[Problem requirements]:
If a line in the records below holds the word "https", copy it.

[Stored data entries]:
= = = = = = =
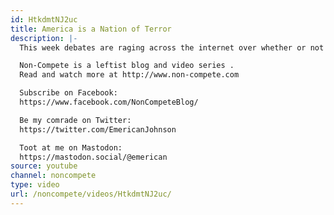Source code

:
 ```yaml
---
id: HtkdmtNJ2uc
title: America is a Nation of Terror
description: |-
  This week debates are raging across the internet over whether or not the Austin bomber should be labeled a terrorist. The fact is, America will never recognize white male terrorists who reflect inherent violence of our society.

  Non-Compete is a leftist blog and video series .
  Read and watch more at http://www.non-compete.com

  Subscribe on Facebook:
  https://www.facebook.com/NonCompeteBlog/

  Be my comrade on Twitter:
  https://twitter.com/EmericanJohnson

  Toot at me on Mastodon:
  https://mastodon.social/@emerican
source: youtube
channel: noncompete
type: video
url: /noncompete/videos/HtkdmtNJ2uc/
---
```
= = = = = = =
[Task result]:
  https://www.facebook.com/NonCompeteBlog/
  https://twitter.com/EmericanJohnson
  https://mastodon.social/@emerican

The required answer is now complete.